- _Source data_

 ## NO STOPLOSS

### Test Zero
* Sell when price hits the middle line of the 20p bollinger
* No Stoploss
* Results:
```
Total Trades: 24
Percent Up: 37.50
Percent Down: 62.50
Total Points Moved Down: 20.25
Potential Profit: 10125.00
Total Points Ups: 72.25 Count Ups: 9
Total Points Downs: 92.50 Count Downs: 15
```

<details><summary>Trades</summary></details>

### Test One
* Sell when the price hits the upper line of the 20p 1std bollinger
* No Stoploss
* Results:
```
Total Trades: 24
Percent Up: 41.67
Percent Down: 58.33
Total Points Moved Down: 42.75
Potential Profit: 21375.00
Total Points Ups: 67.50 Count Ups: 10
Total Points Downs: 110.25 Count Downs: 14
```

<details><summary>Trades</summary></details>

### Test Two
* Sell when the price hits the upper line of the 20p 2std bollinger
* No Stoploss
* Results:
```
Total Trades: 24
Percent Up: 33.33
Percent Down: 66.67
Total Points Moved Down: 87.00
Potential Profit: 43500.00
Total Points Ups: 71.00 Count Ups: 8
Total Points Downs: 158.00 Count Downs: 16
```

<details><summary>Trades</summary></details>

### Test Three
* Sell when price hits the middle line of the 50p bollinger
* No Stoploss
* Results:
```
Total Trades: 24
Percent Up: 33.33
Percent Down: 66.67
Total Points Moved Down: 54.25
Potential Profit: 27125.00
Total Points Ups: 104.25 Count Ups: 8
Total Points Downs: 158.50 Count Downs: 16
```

- _Your goal_
Whichever lines of the records above hold the word "Sell" should all be copied out.

- _Response to this task_
* Sell when price hits the middle line of the 20p bollinger
* Sell when the price hits the upper line of the 20p 1std bollinger
* Sell when the price hits the upper line of the 20p 2std bollinger
* Sell when price hits the middle line of the 50p bollinger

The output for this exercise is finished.